*Work item*. In your answer, set down the records below exactly as they stand, omitting pictures.

____ Task inputs

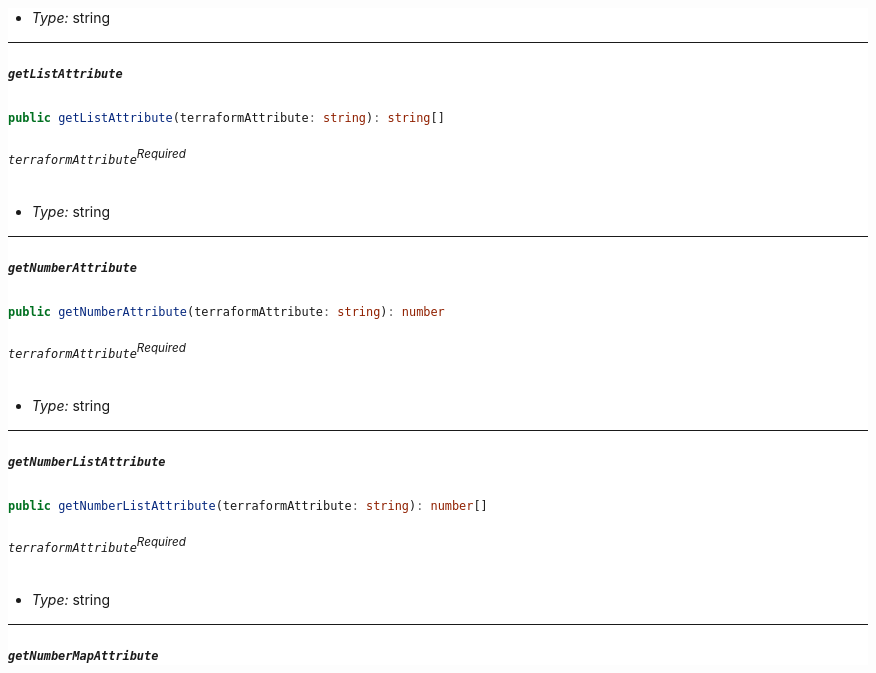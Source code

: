- *Type:* string

---

##### `getListAttribute` <a name="getListAttribute" id="rhizo-co-terraform-provider-oci.dataSafeAuditPolicyManagement.DataSafeAuditPolicyManagement.getListAttribute"></a>

```typescript
public getListAttribute(terraformAttribute: string): string[]
```

###### `terraformAttribute`<sup>Required</sup> <a name="terraformAttribute" id="rhizo-co-terraform-provider-oci.dataSafeAuditPolicyManagement.DataSafeAuditPolicyManagement.getListAttribute.parameter.terraformAttribute"></a>

- *Type:* string

---

##### `getNumberAttribute` <a name="getNumberAttribute" id="rhizo-co-terraform-provider-oci.dataSafeAuditPolicyManagement.DataSafeAuditPolicyManagement.getNumberAttribute"></a>

```typescript
public getNumberAttribute(terraformAttribute: string): number
```

###### `terraformAttribute`<sup>Required</sup> <a name="terraformAttribute" id="rhizo-co-terraform-provider-oci.dataSafeAuditPolicyManagement.DataSafeAuditPolicyManagement.getNumberAttribute.parameter.terraformAttribute"></a>

- *Type:* string

---

##### `getNumberListAttribute` <a name="getNumberListAttribute" id="rhizo-co-terraform-provider-oci.dataSafeAuditPolicyManagement.DataSafeAuditPolicyManagement.getNumberListAttribute"></a>

```typescript
public getNumberListAttribute(terraformAttribute: string): number[]
```

###### `terraformAttribute`<sup>Required</sup> <a name="terraformAttribute" id="rhizo-co-terraform-provider-oci.dataSafeAuditPolicyManagement.DataSafeAuditPolicyManagement.getNumberListAttribute.parameter.terraformAttribute"></a>

- *Type:* string

---

##### `getNumberMapAttribute` <a name="getNumberMapAttribute" id="rhizo-co-terraform-provider-oci.dataSafeAuditPolicyManagement.DataSafeAuditPolicyManagement.getNumberMapAttribute"></a>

________

*Final answer*.
Source code

:- *Type:* string

---

##### `getListAttribute` <a name="getListAttribute" id="rhizo-co-terraform-provider-oci.dataSafeAuditPolicyManagement.DataSafeAuditPolicyManagement.getListAttribute"></a>

```typescript
public getListAttribute(terraformAttribute: string): string[]
```

###### `terraformAttribute`<sup>Required</sup> <a name="terraformAttribute" id="rhizo-co-terraform-provider-oci.dataSafeAuditPolicyManagement.DataSafeAuditPolicyManagement.getListAttribute.parameter.terraformAttribute"></a>

- *Type:* string

---

##### `getNumberAttribute` <a name="getNumberAttribute" id="rhizo-co-terraform-provider-oci.dataSafeAuditPolicyManagement.DataSafeAuditPolicyManagement.getNumberAttribute"></a>

```typescript
public getNumberAttribute(terraformAttribute: string): number
```

###### `terraformAttribute`<sup>Required</sup> <a name="terraformAttribute" id="rhizo-co-terraform-provider-oci.dataSafeAuditPolicyManagement.DataSafeAuditPolicyManagement.getNumberAttribute.parameter.terraformAttribute"></a>

- *Type:* string

---

##### `getNumberListAttribute` <a name="getNumberListAttribute" id="rhizo-co-terraform-provider-oci.dataSafeAuditPolicyManagement.DataSafeAuditPolicyManagement.getNumberListAttribute"></a>

```typescript
public getNumberListAttribute(terraformAttribute: string): number[]
```

###### `terraformAttribute`<sup>Required</sup> <a name="terraformAttribute" id="rhizo-co-terraform-provider-oci.dataSafeAuditPolicyManagement.DataSafeAuditPolicyManagement.getNumberListAttribute.parameter.terraformAttribute"></a>

- *Type:* string

---

##### `getNumberMapAttribute` <a name="getNumberMapAttribute" id="rhizo-co-terraform-provider-oci.dataSafeAuditPolicyManagement.DataSafeAuditPolicyManagement.getNumberMapAttribute"></a>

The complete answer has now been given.